Feature Highlight: Draft — Figure (Illustration)
The “Draft — Figure (Illustration)” mode generates patent-style line drawings. It operates in two ways:
- Image-to-line-drawing conversion: You upload a reference image (a photograph, render, or screenshot) and the Sandbox converts it into a clean black-and-white line drawing.
- De novo generation: You describe what you want in text, with no reference image, and the Sandbox generates an illustration from scratch.
Both approaches produce output suitable for use as figures in patent applications. The conversion workflow is more common for mechanical inventions where you already have a photo of the device or prototype. The de novo workflow is useful when you need a conceptual illustration, a simplified schematic view, or a figure depicting something that doesn’t physically exist yet.
The underlying model for this mode was recently upgraded (more on that in the changelog below), and the results are noticeably better in both modes, particularly for complex devices with fine structural detail when converting, and for instruction-following accuracy when generating from text.
The rest of this issue focuses on the image-to-line-drawing conversion workflow. We will cover de novo figure illustration generation in future edition.
Tips & Workflows: Getting the Most Out of Image-to-Line-Drawing Conversion
General Best Practices
1. One image at a time. Provide a single reference image per generation. Feeding in multiple views (different angles, different embodiments) tends to confuse things. If you need multiple views, generate them separately.
2. Let the image do the talking. Don’t over-invest in describing the device in your prompt. A sharp, well-lit, high-resolution photograph will do far more than a paragraph of text trying to describe what the device looks like. A picture is worth a thousand words of prompt, after all. Focus your prompt on how you want the rendering handled, not what the device looks like.
3. Skip the reference numbers. Don’t ask the illustration mode to add reference numerals to the figure. Although it can do this, the numbers are baked into the image. If any reference number needs to change later, you’re either regenerating the entire figure or awkwardly patching over it.
Instead, generate the illustration as a clean image asset and add reference numbers separately. One workflow that works well: upload your finished figure illustration into the “Draft — Figure (Flowchart/Block Diagram)” mode and ask it to generate only the reference numbers, positioned at the approximate locations of the elements they reference. This gives you a Visio file with floating reference numerals that you can overlay onto the illustration PNG. They’ll probably need some repositioning, but it’s faster than placing them all manually from scratch.
4. Divide and conquer.
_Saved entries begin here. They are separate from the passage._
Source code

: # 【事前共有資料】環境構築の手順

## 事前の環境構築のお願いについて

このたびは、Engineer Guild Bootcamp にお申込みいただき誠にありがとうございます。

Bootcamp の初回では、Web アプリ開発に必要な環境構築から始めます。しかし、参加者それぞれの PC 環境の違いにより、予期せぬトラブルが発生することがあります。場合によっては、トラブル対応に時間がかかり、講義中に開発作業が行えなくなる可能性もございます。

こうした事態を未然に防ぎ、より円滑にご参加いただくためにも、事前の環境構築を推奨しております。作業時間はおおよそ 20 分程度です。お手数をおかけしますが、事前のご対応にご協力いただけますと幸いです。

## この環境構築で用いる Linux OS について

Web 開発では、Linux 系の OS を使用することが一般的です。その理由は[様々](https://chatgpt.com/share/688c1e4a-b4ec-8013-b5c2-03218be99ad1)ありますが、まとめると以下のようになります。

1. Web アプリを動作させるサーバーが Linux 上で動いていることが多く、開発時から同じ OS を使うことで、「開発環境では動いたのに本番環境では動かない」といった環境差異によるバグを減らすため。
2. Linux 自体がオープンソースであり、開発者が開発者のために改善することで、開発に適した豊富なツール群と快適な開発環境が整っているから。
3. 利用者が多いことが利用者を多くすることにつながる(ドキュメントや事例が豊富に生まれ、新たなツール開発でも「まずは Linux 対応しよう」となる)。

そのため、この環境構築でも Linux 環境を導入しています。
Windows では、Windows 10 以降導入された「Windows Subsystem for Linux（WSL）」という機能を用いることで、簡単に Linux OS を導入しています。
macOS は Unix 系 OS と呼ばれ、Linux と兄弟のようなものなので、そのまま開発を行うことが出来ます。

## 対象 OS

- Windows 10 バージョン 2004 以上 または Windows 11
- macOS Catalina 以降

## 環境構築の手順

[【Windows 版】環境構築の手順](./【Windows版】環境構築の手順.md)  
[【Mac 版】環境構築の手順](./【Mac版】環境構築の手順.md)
If you’re working with a complex device, consider whether you can convert it in segments. Take a photo of just one portion, get a good line drawing of that portion, then move on to the next. This avoids the frustrating cycle where one small region has an error, forcing you to regenerate the entire figure, only to find a different region now has a problem. If your device lends itself to it, breaking a single complex figure into several more focused illustrations is often the better approach anyway.
5. Iterate by uploading previous attempts. The illustration mode can’t see its own previous outputs. If a generation is almost right but has one or two errors, save that image, upload it as context, and describe what needs to be fixed. This lets you converge on the final result incrementally, rather than hoping a single prompt will get everything right in one shot. You can include or exclude the original reference photo; both approaches work.
An Experiment: How Much Do Resolution and Prompt Matter?
To get a concrete sense of how input quality and prompt wording affect output, I ran a controlled experiment using a photograph of a Hamann Manus R, a mid-century German pinwheel calculator with a lot of fine mechanical detail: sliding levers, numbered drums, a crank handle, various registers, and small text.
The reference image: a Hamann Manus R mechanical calculator. Nine vertical sliding levers, numbered drums, small text, and various mechanical components partially in shadow. This is the kind of structurally dense subject that stress-tests the illustration mode.
I tested three resolutions of this image:
- High: 1920×1280
- Medium: 1000×667
- Low: 512×341
And three different prompts:
Prompt 1
“Render a line drawing of the provided device EXACTLY as you see it, illustrating all structural features as clean solid black lines, without artifacts. Stay exactly pixel-to-pixel identical to the structural features shown in the provided image, when a feature is hard to see or blurry, do your best to infer the likely structure based on surrounding context.”
Prompt 2
“Convert the provided image into a line drawing.”
Prompt 3
“Generate a line drawing of the device shown in the image, illustrating all structural features using clean solid black lines exactly as shown in the provided image. Ensure the line drawing you generate is suitable for use as a Figure in a US patent application. Ensure the image you generate is completely free of artifacts, noise, or image distortions. Stay exactly pixel-to-pixel identical to the structural features shown in the provided image and do not add or embellish any features, faithfulness to the provided image is of utmost importance.”
Results
Click any image to view it at full size.
| High Res (1920×1280) | Medium Res (1000×667) | Low Res (512×341) | |
|---|---|---|---|
| Prompt 1 |
|
|
|
| Prompt 2 |
|
|
|
| Prompt 3 |
|
|
|
Takeaways
Resolution matters more than anything else. This is the single largest factor determining the quality of your generated line drawing. And it's not just that higher resolution is better in the abstract; what matters is whether the resolution is sufficient relative to the amount of detail in the image. A device like this calculator, with nine columns of single-digit numbers, fine mechanical levers, and small text, needs high pixel density to give the Sandbox enough information to work with. At 512×341, there simply aren't enough pixels per structural element for accurate reconstruction. At 1920×1280, the results are usable (but higher resolution) and better lighting would be preferred).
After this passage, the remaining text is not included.